*** Records supplied
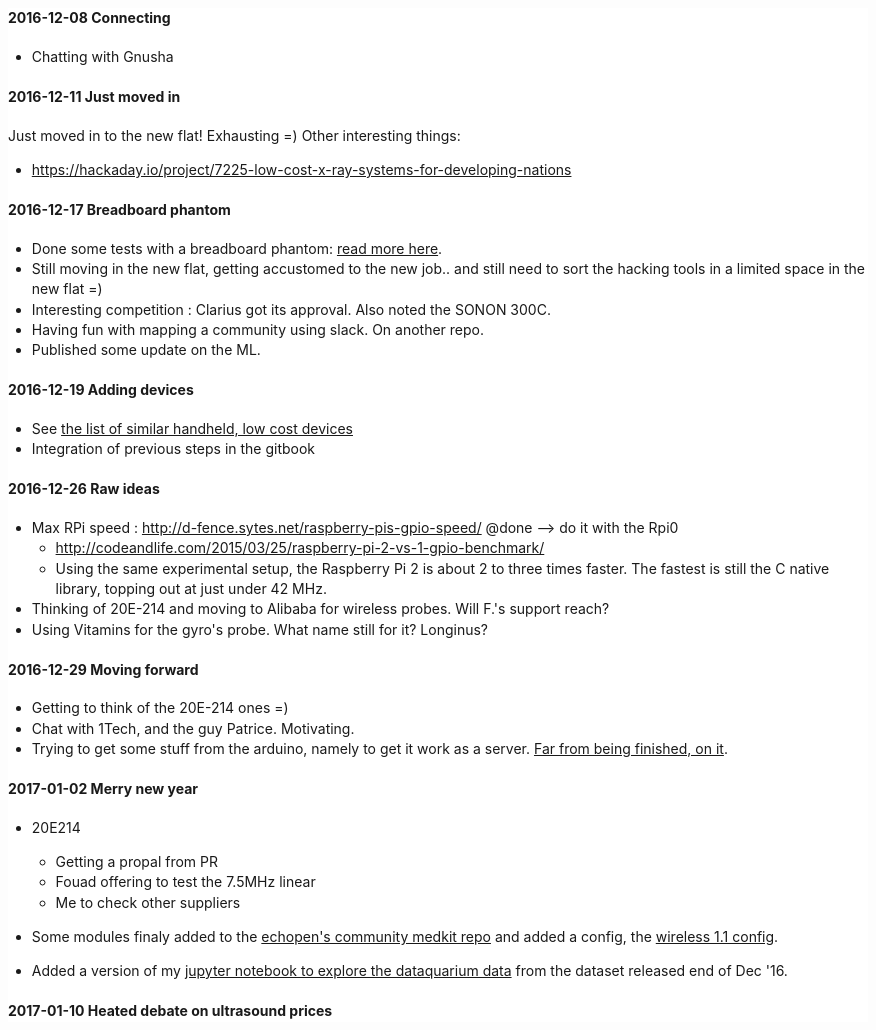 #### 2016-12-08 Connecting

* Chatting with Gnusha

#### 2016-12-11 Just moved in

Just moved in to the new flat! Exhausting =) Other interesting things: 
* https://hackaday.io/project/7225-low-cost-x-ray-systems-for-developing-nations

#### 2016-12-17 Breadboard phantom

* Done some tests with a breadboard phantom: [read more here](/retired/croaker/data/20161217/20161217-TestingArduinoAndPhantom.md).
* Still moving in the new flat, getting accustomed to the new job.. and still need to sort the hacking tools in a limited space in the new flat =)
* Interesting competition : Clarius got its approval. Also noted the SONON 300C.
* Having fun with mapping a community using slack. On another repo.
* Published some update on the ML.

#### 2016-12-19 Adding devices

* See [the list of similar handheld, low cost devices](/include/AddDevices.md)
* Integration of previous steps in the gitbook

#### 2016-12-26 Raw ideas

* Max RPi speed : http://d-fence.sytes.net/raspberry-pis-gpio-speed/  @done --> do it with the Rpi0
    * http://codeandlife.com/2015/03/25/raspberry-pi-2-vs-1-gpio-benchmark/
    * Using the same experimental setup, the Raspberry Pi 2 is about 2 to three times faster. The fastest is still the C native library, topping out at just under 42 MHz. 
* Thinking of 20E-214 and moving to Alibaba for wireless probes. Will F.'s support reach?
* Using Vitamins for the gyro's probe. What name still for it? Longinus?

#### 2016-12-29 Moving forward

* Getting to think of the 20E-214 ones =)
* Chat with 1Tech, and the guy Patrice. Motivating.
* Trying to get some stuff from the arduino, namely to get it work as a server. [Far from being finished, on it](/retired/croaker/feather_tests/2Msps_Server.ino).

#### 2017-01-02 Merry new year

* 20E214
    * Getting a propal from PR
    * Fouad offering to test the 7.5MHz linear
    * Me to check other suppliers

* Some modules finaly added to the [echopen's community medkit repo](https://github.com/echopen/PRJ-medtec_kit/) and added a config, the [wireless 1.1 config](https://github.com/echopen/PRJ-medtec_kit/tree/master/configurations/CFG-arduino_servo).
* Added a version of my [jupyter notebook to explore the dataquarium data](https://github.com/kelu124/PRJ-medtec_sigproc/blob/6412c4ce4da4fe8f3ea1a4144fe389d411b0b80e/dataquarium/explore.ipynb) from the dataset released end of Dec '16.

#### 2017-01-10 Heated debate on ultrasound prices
******
- _Task goal_
Where the line containing "of Dec '16." appears in the records above, begin there and print every line through the last, exactly and with nothing else.

- _Result below_
* Added a version of my [jupyter notebook to explore the dataquarium data](https://github.com/kelu124/PRJ-medtec_sigproc/blob/6412c4ce4da4fe8f3ea1a4144fe389d411b0b80e/dataquarium/explore.ipynb) from the dataset released end of Dec '16.

#### 2017-01-10 Heated debate on ultrasound prices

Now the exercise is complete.